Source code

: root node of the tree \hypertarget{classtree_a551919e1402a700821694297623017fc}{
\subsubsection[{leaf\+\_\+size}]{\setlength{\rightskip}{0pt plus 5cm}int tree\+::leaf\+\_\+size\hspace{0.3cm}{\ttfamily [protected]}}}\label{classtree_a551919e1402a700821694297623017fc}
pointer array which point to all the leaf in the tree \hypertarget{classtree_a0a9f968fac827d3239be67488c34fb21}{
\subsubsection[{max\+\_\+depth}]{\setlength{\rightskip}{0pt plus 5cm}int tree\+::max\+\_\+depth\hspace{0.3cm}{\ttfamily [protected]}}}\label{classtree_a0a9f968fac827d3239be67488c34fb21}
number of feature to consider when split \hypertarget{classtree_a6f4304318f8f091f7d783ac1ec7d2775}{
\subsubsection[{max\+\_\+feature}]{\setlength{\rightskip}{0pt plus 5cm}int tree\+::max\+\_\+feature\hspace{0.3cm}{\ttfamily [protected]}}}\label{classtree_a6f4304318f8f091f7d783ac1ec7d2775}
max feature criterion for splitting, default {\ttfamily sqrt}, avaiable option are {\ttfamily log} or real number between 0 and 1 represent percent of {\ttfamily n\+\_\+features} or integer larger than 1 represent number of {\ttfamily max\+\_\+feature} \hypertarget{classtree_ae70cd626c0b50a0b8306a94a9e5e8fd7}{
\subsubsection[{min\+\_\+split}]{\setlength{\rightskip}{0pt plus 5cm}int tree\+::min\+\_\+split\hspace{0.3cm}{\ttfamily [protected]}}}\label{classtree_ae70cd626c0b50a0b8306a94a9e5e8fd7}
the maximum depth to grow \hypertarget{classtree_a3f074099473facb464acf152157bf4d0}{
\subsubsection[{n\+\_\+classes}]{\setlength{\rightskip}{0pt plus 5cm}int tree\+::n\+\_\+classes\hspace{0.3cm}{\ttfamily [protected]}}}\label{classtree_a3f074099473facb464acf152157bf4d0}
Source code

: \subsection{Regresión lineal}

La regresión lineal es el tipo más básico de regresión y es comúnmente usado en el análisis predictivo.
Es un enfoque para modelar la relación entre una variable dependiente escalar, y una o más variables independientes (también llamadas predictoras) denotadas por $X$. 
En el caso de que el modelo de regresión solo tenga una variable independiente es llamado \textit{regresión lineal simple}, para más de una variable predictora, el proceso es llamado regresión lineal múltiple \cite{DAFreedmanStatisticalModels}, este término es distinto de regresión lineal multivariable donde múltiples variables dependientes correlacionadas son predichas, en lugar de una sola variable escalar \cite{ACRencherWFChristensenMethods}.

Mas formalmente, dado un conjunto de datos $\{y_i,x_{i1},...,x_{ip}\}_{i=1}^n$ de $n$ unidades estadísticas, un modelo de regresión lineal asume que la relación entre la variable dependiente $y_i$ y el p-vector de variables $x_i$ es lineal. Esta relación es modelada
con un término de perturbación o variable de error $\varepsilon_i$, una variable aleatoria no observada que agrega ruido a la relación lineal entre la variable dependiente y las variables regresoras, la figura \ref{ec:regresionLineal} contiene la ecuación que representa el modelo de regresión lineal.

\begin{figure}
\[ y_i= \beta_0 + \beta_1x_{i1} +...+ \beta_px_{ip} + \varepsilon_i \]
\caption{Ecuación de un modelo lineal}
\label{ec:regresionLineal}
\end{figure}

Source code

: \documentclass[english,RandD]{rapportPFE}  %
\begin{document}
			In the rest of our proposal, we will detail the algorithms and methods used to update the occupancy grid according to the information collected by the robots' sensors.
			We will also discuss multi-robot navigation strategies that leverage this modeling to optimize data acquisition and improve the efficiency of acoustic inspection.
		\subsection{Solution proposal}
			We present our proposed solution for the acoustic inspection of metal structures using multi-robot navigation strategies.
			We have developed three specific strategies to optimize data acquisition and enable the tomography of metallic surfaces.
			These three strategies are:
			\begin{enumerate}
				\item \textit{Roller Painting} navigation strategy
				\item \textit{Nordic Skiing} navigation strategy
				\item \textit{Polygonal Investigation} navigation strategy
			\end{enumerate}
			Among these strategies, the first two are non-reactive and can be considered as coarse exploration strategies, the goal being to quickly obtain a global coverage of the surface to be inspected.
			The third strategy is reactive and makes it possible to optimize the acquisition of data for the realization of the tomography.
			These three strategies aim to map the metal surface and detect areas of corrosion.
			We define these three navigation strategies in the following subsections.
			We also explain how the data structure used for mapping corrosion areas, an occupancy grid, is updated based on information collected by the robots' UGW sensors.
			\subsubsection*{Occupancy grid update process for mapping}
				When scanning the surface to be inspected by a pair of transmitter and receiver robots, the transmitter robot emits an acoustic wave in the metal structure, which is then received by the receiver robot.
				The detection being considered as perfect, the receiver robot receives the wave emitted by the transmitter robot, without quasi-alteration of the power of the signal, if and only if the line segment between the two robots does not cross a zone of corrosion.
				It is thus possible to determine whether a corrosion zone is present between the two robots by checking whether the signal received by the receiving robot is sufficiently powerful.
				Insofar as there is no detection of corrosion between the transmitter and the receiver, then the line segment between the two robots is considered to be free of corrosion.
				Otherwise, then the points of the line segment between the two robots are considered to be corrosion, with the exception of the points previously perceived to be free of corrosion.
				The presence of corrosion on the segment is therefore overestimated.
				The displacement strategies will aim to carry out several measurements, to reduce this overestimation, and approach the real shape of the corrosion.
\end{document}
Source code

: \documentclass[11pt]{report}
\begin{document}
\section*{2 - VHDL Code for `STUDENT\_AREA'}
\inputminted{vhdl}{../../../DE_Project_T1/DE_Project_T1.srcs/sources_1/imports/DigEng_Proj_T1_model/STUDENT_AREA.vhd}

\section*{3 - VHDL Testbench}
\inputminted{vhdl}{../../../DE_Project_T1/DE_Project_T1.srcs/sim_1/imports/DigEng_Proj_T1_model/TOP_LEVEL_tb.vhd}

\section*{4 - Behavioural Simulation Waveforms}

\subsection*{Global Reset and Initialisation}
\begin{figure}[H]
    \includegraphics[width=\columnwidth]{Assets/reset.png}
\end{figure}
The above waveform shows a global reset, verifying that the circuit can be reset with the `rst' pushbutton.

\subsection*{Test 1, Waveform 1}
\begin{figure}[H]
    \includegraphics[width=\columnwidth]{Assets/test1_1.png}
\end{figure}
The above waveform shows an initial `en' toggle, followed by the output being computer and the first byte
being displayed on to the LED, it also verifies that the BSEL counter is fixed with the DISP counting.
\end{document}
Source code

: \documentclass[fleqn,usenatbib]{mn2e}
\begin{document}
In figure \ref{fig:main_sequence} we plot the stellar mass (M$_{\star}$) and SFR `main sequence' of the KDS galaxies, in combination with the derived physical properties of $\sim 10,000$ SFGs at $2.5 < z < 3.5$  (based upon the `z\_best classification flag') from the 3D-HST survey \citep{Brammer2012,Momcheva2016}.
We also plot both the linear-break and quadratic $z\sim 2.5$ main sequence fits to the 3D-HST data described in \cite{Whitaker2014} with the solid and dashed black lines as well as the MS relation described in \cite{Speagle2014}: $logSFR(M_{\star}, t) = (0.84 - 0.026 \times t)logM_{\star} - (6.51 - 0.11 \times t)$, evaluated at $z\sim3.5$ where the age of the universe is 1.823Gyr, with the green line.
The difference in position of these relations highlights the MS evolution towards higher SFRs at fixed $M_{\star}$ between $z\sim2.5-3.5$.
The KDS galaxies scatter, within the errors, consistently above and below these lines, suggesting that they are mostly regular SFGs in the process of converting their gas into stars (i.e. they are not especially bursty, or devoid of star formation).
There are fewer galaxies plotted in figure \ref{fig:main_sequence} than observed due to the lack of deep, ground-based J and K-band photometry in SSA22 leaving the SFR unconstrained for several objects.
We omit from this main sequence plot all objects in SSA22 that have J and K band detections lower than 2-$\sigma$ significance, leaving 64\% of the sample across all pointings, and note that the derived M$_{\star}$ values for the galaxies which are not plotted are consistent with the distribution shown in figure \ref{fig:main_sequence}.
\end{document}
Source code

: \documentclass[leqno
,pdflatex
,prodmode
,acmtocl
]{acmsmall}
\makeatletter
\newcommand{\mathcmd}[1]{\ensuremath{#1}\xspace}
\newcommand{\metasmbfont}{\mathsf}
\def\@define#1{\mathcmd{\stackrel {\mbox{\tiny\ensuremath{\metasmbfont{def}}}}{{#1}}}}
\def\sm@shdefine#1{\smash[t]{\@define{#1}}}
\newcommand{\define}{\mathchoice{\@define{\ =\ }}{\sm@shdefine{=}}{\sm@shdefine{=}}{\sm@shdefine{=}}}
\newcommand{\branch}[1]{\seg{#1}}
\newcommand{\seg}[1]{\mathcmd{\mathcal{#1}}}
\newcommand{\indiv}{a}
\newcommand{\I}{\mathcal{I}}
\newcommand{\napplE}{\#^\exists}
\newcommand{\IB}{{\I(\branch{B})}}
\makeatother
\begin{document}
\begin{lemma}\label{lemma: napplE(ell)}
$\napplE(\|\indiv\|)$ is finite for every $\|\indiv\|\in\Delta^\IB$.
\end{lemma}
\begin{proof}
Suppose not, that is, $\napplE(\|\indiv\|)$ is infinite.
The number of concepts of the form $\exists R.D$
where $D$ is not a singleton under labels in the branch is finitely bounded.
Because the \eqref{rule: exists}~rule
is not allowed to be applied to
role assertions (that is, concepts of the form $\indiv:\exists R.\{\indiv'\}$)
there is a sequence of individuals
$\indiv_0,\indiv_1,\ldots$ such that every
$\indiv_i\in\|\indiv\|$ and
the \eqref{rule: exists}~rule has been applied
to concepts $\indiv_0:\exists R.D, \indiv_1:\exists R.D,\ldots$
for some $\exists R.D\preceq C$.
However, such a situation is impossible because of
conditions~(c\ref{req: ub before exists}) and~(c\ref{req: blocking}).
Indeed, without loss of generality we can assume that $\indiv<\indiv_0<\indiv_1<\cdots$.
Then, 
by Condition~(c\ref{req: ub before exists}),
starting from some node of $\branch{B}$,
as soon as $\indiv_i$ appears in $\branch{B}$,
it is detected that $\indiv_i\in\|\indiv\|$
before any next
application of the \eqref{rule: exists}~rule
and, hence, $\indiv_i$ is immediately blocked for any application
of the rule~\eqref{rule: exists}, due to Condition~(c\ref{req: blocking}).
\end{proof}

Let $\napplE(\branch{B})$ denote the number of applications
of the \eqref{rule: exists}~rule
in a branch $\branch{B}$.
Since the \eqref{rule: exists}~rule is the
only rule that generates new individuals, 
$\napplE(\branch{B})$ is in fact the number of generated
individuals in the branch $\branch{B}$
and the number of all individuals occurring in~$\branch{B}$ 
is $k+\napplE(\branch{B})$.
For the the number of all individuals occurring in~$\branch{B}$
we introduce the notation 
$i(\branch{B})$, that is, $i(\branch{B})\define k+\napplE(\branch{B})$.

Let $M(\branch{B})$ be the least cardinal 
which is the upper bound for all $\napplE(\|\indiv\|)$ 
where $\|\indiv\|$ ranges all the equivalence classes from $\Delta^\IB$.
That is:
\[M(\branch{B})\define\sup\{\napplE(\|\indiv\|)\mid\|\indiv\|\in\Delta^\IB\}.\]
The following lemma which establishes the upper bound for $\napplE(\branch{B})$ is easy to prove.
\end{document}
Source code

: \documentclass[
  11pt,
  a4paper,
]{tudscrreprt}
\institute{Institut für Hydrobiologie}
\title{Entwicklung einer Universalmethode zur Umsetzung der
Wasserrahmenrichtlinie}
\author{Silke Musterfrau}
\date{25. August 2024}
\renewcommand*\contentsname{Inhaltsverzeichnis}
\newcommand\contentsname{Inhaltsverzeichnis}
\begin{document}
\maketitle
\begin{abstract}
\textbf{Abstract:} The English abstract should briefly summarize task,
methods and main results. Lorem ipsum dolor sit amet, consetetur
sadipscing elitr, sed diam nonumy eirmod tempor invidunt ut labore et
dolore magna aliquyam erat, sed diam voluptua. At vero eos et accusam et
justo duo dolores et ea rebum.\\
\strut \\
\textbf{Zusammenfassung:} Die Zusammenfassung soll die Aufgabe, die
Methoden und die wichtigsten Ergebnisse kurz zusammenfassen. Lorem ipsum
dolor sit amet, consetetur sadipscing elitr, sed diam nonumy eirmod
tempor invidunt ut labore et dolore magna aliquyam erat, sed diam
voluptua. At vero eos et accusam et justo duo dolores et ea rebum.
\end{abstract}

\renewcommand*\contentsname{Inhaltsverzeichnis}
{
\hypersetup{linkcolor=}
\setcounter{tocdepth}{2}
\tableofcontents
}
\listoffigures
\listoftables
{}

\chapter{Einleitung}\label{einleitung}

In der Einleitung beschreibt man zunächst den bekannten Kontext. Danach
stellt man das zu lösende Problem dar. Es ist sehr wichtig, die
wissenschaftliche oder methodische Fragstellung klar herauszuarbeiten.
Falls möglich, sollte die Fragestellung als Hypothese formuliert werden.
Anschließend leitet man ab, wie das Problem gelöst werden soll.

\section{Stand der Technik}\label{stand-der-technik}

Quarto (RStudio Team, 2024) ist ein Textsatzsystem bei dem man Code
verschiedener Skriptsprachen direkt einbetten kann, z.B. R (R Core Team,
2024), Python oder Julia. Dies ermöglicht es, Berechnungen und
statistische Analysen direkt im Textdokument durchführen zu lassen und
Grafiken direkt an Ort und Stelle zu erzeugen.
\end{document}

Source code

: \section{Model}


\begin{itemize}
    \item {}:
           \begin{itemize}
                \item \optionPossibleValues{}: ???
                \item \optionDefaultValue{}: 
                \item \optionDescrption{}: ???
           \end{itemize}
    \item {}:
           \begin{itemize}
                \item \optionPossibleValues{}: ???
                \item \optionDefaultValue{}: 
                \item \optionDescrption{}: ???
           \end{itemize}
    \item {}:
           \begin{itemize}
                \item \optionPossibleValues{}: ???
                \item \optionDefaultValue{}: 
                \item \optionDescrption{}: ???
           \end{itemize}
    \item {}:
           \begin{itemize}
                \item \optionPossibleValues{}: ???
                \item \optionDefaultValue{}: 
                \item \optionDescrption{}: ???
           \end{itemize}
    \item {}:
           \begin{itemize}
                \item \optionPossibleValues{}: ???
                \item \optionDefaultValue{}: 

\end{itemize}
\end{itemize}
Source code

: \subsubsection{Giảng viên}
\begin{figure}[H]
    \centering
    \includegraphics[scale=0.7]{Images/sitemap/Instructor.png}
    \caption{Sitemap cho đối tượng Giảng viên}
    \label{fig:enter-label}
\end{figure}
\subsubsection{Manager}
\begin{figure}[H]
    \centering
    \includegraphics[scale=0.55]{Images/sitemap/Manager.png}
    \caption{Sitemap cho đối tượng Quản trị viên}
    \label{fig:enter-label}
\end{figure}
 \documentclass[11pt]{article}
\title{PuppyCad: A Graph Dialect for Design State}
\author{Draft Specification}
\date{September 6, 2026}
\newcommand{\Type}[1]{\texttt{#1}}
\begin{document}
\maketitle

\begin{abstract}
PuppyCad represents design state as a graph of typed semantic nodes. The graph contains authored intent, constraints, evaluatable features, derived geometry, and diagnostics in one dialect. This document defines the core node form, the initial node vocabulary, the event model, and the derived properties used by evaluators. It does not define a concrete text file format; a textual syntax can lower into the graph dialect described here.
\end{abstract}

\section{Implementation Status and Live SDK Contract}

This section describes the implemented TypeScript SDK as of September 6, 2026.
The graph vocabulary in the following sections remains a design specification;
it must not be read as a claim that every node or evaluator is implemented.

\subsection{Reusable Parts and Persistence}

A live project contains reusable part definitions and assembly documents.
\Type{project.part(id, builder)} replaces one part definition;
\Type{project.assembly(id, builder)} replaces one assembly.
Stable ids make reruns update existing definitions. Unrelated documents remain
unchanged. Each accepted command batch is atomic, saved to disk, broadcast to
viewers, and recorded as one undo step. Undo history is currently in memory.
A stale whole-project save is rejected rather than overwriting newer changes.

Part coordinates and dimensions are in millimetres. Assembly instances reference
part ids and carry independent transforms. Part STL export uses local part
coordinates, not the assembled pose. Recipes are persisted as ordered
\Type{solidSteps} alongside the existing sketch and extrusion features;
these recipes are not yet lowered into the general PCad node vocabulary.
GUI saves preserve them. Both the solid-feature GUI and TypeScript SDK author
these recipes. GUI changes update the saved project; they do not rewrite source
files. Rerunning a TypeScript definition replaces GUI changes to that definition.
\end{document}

### Task prompt
Go through the data and copy every line that includes "accusam".

### Your response
dolore magna aliquyam erat, sed diam voluptua. At vero eos et accusam et
voluptua. At vero eos et accusam et justo duo dolores et ea rebum.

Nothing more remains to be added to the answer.